# Mobile Marines aka "Hit and Run"



## lich (Sep 2, 2008)

Hello I've finally decided to attempt to start an actual army. Last time I tried to start a Necron army but gave up, after realizing that the necron army wouldn't of been the army for me. I then moved on to study the Eldar, I loved the eldar and all its aspects, MOBILITY was the key concept I was seeking in an army. However after looking at the army I want and the actual budget I have. I then gave up on eldar and went for the generic space marines.

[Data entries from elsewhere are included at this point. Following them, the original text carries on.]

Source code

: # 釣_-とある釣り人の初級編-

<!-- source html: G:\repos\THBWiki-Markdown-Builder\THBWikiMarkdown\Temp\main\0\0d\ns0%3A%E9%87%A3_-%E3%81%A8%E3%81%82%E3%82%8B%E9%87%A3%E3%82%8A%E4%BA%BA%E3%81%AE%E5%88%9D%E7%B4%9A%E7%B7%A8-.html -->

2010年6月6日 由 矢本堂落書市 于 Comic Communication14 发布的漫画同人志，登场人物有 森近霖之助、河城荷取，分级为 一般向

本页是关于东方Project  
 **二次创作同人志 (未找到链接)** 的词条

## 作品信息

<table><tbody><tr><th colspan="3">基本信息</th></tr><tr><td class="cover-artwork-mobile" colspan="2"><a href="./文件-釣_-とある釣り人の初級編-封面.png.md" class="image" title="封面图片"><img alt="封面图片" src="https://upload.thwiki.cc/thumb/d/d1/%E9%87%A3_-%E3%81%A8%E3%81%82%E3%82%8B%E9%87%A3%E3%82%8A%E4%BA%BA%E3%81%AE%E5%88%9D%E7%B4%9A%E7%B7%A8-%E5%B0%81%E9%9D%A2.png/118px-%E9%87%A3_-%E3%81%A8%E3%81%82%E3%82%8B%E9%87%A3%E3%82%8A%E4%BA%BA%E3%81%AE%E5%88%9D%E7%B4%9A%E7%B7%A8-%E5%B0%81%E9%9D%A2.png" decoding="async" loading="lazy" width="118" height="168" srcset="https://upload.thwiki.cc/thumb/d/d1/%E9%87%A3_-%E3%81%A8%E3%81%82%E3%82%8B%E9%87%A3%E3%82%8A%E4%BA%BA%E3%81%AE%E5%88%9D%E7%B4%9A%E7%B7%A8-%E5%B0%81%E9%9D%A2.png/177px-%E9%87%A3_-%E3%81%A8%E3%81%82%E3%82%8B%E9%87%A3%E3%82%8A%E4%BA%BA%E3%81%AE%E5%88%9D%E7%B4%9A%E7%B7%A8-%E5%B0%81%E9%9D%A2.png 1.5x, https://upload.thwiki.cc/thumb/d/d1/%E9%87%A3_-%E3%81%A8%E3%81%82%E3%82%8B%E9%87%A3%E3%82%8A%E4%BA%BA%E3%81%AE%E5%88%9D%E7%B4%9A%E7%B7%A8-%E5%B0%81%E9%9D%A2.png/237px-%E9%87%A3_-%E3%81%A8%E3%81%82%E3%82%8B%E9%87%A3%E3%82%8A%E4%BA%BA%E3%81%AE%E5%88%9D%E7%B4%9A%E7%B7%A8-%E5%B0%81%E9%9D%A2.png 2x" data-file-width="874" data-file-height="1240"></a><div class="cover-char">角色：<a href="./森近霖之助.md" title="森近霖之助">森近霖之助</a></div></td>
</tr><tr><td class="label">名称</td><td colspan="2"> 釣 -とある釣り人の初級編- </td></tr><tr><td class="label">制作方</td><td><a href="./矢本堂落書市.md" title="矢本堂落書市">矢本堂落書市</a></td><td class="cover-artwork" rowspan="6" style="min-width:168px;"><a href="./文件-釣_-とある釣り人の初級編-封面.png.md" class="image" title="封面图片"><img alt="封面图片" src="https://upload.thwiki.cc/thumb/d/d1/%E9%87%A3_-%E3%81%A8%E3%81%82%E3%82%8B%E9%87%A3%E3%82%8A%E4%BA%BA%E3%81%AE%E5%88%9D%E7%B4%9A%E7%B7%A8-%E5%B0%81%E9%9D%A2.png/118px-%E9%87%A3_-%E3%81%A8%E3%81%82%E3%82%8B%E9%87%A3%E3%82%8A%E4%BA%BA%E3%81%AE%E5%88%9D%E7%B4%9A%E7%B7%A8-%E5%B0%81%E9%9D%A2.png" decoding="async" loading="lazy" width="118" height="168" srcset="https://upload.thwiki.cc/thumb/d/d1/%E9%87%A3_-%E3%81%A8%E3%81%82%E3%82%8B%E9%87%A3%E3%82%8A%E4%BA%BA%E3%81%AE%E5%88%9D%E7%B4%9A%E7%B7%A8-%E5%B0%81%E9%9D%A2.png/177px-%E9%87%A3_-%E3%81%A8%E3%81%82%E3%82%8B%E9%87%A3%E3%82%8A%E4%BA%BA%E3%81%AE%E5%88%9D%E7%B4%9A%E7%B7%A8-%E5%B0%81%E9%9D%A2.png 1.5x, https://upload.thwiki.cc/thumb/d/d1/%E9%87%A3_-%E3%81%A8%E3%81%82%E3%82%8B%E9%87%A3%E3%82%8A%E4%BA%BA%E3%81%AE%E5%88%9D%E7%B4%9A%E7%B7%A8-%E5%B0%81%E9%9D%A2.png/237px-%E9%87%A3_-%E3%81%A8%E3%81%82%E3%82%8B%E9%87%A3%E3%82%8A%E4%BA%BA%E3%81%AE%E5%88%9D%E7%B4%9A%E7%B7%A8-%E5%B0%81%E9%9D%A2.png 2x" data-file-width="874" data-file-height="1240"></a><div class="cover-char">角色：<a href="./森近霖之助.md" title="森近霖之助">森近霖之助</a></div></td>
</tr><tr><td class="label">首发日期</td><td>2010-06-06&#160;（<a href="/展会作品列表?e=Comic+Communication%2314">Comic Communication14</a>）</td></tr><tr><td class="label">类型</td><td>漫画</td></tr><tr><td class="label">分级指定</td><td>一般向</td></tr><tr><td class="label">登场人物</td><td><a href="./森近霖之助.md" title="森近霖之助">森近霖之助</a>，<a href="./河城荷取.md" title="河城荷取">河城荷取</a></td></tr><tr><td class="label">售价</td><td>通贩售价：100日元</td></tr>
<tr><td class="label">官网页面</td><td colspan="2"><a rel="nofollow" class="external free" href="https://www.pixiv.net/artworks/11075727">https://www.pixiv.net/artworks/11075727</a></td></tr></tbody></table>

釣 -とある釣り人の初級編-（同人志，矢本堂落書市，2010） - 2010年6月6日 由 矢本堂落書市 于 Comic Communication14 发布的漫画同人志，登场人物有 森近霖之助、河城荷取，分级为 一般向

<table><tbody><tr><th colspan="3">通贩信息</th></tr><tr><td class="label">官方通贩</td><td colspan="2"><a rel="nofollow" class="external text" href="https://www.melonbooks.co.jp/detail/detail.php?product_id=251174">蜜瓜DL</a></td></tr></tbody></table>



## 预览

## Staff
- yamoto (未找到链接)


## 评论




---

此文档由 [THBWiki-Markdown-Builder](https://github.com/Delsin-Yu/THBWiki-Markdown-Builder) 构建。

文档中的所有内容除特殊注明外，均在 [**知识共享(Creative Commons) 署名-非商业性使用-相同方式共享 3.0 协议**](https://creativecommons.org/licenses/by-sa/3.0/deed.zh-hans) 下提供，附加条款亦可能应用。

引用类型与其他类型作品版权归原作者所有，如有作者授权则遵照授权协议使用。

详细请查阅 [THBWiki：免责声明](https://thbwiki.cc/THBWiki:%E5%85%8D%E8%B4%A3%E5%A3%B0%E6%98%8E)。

So now that I'm doing space marines I'm looking through the codex and to my very suprise Space Marines seem to have decent mobility (at least in the codex). My basic plan is now to make a super mobile Space Marine army. I decided on the chapter White Scar which seems well suited to the kind of army I am to make. any advice? What sort of weapons should I use close range? Or long range. I want an army thats good for casual play, but I do like to win :mrgreen: The Librarian's through the warp ability sounds quite useful for mobility.


----------



## techwitch (Nov 6, 2009)

Hmm, what do you think about drop pods? Or are you going more for the on the field moblity? Oh and dont underestimate the usefulness of landspeeders, they may be fragile but its basicly a fast flying gun platform. Ive done some damage with mine.


----------



## lich (Sep 2, 2008)

I was thinking on field mobility but drop pods sound good. Land speeders eh? Sounds like something to look in. One of the things I'm trying to figure out is what weapons are better for Jump Infantrymen because, I thnk nearly everything is going to have those packs. are motorcycles worth it? It sounds like they can easily be hindered for fast moving unit


----------



## techwitch (Nov 6, 2009)

Oh by Khorne no... Bikes rock, try a chaplin on a bike, not only do you get balls to the walls speed (turbo boosters) but a heavy melee unit who can reroll misses thanks to his litanies of hate ablity with the added bonus of a twin linked bolter if he has to shoot. Pair him up with a squad and just have them rush for the heart of the army. dont take stuff like plasma guns or anything on that really, havent seen much tactical use for them on bike.


----------



## Asmodeun (Apr 26, 2009)

Small devastator squads in rhinos, two plasma cannons in each. Nut infantry and hurt light vehicles from the relative safety of a tank!
Also Bikes are faster than tanks and assault squads are decent. Vanguard Veterans can take a silly amount of special weapons too, as far as I know.


----------



## Rye (Sep 22, 2009)

That sounds so _badass_. A Chaplain... _on a bike_.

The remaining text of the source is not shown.